### [PROBLEM REQUIREMENTS]
Go through the records and copy each line where the word "binddn" occurs.

### [SUPPLIED RECORDS]
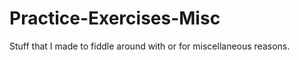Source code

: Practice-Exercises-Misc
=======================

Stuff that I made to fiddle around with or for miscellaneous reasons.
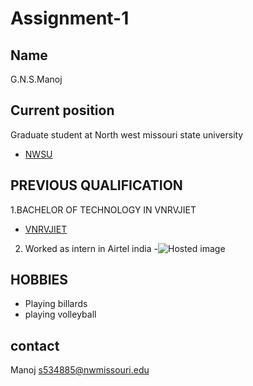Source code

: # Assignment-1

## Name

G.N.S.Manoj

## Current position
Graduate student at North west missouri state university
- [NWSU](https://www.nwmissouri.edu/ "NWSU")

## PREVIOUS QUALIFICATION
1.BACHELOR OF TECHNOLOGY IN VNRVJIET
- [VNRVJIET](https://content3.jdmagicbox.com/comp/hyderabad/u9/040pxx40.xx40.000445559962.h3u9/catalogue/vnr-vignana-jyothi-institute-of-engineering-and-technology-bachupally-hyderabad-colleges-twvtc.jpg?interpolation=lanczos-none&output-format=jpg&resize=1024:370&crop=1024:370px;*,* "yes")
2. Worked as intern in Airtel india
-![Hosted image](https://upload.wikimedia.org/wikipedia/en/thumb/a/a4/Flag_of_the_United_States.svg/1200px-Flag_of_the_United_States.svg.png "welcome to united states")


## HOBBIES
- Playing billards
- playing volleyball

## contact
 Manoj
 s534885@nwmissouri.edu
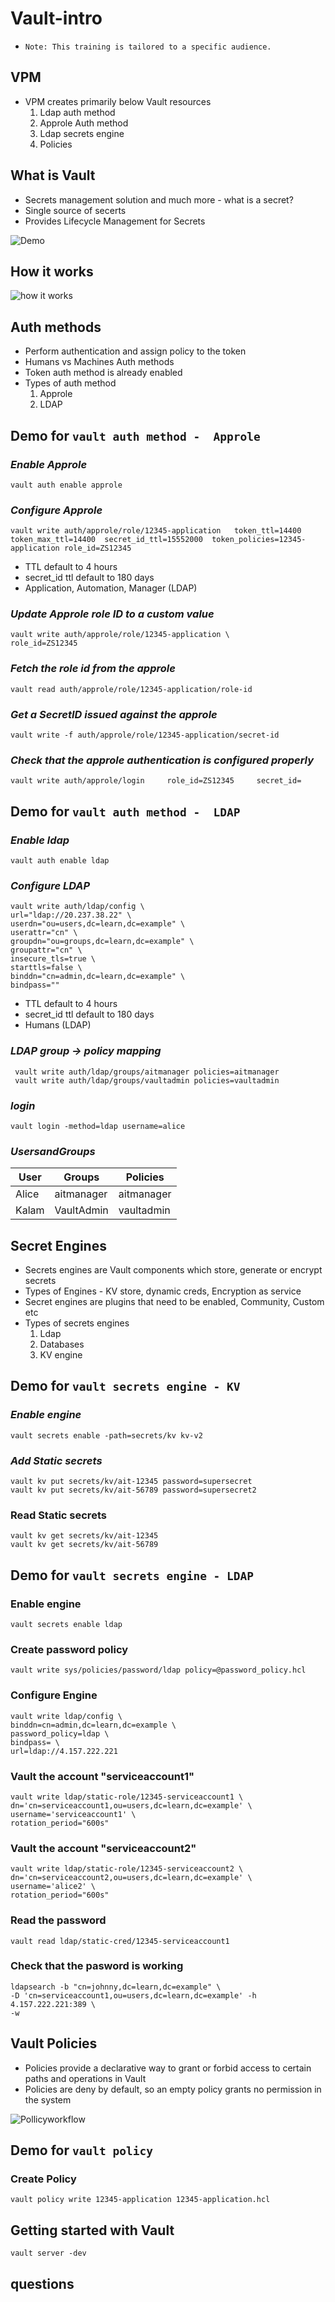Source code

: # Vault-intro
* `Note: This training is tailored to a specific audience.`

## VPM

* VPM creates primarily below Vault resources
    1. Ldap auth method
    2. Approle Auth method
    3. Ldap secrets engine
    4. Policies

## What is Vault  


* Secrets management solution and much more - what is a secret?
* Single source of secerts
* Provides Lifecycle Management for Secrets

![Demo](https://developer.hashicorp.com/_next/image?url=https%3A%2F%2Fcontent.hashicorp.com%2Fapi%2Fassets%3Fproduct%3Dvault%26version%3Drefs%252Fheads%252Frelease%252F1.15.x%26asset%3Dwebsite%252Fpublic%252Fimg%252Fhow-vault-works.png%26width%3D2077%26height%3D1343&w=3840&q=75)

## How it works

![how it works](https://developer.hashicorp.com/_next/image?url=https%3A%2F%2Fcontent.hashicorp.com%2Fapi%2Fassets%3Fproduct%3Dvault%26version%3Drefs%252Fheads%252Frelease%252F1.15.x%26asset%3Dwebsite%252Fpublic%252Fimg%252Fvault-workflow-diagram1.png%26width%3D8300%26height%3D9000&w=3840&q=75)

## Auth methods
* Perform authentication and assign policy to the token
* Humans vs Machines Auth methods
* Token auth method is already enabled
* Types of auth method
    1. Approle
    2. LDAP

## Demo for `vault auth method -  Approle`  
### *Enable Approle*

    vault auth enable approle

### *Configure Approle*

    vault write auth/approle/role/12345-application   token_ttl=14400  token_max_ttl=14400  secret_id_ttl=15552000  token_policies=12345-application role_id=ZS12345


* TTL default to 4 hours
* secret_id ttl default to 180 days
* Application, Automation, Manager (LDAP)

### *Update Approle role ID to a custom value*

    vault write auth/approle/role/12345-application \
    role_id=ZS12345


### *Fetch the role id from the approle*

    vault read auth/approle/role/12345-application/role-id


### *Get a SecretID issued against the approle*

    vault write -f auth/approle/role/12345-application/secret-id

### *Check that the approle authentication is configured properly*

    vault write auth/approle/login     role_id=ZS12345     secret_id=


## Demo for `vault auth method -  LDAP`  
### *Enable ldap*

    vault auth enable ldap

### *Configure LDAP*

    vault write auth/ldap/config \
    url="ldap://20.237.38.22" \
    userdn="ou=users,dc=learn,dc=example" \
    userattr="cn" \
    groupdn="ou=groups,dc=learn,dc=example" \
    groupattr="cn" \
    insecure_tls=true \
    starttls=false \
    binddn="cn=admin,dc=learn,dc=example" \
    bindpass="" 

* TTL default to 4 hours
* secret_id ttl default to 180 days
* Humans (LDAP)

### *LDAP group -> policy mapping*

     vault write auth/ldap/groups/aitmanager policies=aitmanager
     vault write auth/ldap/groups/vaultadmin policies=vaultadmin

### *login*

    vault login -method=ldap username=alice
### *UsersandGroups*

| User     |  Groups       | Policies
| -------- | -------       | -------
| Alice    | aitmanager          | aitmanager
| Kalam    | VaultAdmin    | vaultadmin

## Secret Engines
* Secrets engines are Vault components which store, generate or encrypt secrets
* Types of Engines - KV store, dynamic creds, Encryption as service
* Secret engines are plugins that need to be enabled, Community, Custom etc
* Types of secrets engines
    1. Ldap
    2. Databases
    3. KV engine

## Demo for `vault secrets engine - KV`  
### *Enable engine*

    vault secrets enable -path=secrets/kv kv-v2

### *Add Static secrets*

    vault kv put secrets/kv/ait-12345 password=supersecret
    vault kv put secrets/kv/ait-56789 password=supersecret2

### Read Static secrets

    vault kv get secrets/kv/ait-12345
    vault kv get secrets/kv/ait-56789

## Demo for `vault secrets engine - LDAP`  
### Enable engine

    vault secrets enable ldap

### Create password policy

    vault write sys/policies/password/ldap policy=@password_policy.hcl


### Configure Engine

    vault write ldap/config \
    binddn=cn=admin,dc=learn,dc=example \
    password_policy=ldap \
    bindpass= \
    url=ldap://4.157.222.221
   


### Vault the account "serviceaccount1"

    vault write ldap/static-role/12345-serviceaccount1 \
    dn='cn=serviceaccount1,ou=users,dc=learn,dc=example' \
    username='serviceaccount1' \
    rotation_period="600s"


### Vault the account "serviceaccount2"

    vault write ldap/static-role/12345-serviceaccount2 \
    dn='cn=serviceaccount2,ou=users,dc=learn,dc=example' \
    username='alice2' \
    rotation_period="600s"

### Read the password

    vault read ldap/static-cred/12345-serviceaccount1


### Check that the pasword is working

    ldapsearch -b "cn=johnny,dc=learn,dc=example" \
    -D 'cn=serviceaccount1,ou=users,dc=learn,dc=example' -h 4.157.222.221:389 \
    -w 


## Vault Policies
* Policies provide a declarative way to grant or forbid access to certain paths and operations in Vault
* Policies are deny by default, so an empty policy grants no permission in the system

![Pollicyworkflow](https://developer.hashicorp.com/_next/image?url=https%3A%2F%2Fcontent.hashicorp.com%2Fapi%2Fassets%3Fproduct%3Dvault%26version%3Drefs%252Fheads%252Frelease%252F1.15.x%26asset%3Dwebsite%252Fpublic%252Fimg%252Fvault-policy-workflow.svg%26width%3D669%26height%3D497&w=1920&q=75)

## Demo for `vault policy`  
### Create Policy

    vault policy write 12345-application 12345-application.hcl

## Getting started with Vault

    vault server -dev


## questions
---
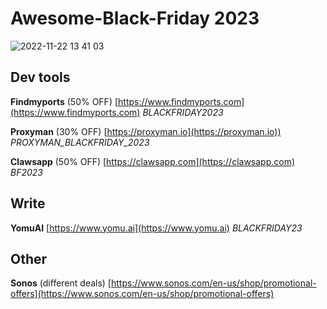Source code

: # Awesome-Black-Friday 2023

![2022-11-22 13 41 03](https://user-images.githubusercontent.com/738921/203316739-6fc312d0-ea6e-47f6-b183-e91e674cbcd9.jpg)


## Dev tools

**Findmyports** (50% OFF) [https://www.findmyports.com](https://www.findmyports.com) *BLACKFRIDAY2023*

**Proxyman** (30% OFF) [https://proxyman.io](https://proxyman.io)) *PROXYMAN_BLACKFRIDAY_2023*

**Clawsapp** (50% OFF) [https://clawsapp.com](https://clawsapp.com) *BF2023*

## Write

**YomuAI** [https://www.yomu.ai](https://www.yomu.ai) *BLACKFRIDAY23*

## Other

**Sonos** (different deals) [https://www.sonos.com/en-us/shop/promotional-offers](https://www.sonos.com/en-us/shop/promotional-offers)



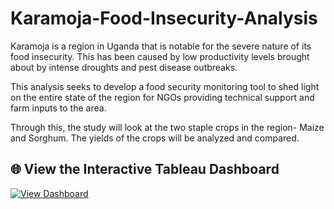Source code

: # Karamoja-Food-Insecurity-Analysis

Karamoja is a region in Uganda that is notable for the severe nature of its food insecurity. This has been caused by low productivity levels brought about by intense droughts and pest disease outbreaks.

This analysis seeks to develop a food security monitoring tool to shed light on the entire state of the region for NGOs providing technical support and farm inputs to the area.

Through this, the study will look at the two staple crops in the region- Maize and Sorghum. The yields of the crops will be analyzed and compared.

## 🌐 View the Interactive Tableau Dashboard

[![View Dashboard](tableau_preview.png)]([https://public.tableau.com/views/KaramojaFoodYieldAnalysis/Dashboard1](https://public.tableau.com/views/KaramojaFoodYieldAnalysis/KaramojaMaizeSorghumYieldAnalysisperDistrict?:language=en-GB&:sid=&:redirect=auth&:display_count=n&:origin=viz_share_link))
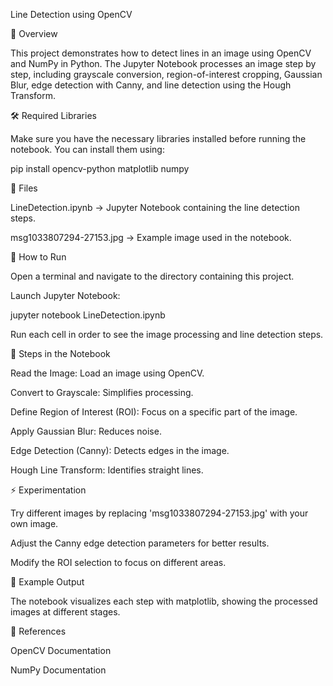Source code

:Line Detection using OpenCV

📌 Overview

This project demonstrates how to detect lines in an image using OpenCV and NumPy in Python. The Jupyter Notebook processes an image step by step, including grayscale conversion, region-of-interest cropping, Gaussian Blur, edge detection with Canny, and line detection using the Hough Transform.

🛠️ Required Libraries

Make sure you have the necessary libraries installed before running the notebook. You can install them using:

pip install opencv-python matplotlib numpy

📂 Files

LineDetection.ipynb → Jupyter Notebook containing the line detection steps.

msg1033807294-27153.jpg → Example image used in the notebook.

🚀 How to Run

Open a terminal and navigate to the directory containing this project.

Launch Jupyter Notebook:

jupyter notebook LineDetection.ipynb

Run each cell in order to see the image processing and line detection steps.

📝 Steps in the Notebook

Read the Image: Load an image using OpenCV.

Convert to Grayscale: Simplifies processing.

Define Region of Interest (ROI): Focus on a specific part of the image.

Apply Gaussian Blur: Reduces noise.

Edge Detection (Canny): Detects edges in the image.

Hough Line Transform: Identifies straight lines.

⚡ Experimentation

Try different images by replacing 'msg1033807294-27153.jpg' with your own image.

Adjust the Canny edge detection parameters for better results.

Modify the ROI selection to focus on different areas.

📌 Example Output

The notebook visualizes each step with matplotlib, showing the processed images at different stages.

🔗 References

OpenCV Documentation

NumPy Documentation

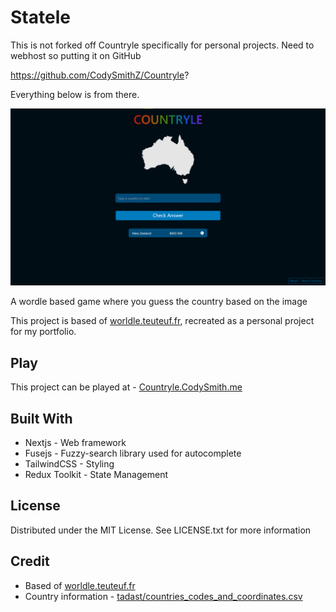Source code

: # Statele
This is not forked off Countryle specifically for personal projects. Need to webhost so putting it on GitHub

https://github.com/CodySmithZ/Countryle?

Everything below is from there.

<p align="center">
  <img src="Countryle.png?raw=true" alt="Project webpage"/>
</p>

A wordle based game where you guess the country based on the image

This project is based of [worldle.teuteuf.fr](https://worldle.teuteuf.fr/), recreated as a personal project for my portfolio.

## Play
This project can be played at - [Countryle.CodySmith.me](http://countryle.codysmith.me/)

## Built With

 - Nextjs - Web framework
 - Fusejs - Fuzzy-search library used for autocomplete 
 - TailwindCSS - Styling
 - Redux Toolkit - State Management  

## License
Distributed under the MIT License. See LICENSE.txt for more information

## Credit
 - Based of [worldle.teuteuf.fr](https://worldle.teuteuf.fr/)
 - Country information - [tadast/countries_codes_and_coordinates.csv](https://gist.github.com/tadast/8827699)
---
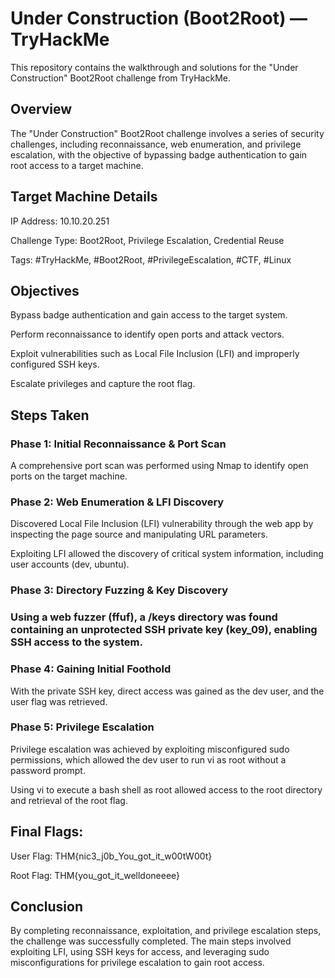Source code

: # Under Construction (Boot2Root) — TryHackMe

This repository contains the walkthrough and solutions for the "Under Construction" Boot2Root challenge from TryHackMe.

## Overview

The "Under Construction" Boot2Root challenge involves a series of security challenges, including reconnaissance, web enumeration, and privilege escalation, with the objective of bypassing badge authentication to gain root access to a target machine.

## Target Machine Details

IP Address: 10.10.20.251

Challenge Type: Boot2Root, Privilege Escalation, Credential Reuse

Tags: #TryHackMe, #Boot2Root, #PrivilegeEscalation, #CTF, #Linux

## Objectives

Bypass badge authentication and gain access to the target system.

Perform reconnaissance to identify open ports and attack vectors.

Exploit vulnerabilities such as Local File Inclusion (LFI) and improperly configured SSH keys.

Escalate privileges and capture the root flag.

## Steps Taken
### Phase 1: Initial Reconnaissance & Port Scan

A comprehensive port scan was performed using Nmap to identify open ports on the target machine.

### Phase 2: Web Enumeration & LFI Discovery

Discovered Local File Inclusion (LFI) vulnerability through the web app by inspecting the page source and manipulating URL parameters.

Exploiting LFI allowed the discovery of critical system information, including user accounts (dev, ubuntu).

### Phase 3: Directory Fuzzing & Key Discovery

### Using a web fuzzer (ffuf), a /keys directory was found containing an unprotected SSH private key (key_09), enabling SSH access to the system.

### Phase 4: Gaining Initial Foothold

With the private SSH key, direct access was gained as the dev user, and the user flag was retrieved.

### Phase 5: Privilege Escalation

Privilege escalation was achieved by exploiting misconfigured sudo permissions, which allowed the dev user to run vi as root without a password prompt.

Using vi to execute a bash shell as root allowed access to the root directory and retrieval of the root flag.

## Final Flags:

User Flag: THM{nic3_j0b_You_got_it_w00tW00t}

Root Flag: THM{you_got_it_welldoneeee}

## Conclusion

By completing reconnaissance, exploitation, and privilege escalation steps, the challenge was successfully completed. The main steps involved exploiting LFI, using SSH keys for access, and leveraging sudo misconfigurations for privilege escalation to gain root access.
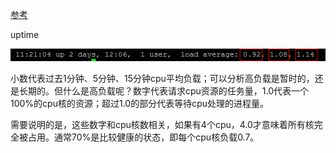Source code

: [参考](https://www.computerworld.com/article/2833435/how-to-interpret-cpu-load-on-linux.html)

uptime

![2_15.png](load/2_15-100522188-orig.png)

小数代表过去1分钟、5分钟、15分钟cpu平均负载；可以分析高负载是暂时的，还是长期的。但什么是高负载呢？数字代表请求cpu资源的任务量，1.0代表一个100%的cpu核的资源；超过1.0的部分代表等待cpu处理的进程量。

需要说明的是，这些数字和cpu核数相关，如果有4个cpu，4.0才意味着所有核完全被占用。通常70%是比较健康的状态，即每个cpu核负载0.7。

### [SOLUTION BELOW]
    binddn="cn=admin,dc=learn,dc=example" \
    binddn=cn=admin,dc=learn,dc=example \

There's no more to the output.